-- Opening Marker --

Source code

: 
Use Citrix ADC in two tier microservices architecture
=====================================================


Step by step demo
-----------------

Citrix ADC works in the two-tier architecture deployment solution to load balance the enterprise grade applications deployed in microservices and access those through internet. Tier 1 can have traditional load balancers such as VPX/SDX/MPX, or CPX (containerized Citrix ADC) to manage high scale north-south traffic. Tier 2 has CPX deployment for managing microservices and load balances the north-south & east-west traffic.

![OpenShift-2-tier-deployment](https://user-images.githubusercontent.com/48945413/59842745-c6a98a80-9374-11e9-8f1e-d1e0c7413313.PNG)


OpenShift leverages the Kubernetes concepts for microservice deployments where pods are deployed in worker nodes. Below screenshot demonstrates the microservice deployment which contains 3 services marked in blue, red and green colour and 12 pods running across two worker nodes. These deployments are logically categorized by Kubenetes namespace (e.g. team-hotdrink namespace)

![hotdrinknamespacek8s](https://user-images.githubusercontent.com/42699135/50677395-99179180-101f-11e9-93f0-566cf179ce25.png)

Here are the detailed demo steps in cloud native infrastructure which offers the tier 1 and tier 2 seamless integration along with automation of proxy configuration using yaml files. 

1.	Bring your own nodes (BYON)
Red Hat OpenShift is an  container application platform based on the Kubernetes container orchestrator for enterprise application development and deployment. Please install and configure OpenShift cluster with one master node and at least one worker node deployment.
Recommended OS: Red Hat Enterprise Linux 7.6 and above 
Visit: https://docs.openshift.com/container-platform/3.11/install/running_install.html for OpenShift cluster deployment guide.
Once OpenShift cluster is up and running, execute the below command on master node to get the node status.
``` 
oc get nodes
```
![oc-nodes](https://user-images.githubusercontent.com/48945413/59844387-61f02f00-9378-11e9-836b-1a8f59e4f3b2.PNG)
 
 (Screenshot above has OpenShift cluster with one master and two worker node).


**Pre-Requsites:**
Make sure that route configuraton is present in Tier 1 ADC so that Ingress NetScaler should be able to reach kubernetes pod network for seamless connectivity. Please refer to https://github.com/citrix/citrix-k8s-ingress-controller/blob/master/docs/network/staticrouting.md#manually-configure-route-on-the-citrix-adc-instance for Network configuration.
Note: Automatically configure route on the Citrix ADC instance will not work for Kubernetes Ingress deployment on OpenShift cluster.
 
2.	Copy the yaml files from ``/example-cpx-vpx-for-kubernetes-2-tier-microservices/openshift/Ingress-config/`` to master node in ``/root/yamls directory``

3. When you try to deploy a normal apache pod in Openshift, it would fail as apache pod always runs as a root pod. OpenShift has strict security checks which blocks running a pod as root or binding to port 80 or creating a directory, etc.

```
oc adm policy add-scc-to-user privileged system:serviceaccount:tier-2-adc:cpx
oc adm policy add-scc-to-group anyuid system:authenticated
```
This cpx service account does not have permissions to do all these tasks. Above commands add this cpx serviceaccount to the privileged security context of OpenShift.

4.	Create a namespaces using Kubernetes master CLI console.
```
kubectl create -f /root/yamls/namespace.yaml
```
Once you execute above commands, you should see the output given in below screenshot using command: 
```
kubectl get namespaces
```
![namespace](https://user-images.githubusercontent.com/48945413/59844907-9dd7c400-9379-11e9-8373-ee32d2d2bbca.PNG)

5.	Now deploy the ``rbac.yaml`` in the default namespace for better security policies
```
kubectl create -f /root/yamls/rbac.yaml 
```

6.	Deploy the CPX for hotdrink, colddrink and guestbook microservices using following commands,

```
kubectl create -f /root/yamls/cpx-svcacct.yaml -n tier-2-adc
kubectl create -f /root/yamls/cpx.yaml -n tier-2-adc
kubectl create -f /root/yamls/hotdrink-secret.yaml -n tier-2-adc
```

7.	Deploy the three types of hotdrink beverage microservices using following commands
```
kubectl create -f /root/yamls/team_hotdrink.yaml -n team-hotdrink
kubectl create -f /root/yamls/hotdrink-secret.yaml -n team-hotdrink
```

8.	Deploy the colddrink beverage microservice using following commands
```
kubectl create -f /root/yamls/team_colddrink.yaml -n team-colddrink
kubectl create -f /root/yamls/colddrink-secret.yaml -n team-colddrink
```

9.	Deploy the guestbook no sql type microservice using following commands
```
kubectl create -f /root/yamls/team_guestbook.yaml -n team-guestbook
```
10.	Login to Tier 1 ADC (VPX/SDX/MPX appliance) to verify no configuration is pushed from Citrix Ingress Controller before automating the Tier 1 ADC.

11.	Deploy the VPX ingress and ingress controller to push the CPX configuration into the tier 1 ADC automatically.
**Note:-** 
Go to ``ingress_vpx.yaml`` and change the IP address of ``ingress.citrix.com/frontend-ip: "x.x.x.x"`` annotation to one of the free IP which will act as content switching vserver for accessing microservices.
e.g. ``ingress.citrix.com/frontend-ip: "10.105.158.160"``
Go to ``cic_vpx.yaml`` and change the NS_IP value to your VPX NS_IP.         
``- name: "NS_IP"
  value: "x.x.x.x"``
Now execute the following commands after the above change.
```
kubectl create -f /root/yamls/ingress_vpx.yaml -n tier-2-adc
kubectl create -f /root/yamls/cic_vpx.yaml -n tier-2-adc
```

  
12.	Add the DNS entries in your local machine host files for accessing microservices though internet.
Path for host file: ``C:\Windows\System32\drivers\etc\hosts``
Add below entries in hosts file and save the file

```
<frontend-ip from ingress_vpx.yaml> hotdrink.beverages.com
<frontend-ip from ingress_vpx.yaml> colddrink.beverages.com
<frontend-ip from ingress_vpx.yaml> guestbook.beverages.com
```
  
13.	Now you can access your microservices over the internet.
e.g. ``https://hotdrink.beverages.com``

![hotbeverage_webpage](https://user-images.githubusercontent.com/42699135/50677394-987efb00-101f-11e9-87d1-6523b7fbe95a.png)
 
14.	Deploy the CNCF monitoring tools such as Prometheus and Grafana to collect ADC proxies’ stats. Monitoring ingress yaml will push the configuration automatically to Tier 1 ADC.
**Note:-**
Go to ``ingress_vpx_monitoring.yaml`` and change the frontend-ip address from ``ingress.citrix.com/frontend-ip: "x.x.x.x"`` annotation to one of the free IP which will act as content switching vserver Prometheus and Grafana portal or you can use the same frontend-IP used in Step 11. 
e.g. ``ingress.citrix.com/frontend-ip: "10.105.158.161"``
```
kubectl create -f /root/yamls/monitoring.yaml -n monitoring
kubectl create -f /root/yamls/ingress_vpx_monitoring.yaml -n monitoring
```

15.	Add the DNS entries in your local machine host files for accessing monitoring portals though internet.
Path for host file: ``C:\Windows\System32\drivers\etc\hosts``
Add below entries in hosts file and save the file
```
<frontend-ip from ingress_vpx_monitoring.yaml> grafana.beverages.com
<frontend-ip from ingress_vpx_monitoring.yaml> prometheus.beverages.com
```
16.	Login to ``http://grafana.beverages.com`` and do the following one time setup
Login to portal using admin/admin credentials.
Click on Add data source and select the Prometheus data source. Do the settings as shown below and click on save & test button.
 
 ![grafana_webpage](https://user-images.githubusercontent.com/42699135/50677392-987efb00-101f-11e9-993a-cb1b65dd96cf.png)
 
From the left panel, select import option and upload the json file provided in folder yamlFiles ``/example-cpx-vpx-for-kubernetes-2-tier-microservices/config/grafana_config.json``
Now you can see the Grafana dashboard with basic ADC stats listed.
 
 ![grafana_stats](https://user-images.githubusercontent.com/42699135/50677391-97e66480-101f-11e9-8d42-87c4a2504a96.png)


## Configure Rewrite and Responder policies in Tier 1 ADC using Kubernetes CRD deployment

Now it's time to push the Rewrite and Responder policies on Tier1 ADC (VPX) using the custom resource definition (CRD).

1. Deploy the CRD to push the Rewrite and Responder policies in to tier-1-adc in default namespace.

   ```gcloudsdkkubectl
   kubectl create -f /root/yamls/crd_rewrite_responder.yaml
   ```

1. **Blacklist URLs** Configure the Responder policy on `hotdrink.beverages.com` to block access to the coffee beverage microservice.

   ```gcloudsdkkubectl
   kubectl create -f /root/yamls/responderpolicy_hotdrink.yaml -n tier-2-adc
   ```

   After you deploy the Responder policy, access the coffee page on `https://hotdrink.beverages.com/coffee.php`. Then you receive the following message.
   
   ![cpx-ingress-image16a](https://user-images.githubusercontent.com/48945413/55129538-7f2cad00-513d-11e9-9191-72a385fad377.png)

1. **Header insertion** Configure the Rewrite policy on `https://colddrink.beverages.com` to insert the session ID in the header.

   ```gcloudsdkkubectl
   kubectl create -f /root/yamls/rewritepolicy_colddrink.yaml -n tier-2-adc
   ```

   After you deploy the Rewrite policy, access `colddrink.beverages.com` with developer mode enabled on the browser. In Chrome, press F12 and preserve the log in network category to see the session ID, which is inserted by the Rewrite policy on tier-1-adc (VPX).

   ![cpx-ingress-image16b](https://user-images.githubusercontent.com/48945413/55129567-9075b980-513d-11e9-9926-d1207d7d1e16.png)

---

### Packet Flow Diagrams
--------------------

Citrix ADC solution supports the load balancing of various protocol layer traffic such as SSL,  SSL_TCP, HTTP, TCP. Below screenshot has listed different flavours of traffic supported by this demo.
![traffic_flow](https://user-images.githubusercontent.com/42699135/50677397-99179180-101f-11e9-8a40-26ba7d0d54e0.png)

-- Closing Marker --

▸ TASK DIRECTIONS: A word-for-word copy of the lines above from the one with "Note: Automatically configure" through the one with "the yaml files", inclusive, is the only output wanted.

▸ TASK SOLUTION:
Note: Automatically configure route on the Citrix ADC instance will not work for Kubernetes Ingress deployment on OpenShift cluster.
 
2.	Copy the yaml files from ``/example-cpx-vpx-for-kubernetes-2-tier-microservices/openshift/Ingress-config/`` to master node in ``/root/yamls directory``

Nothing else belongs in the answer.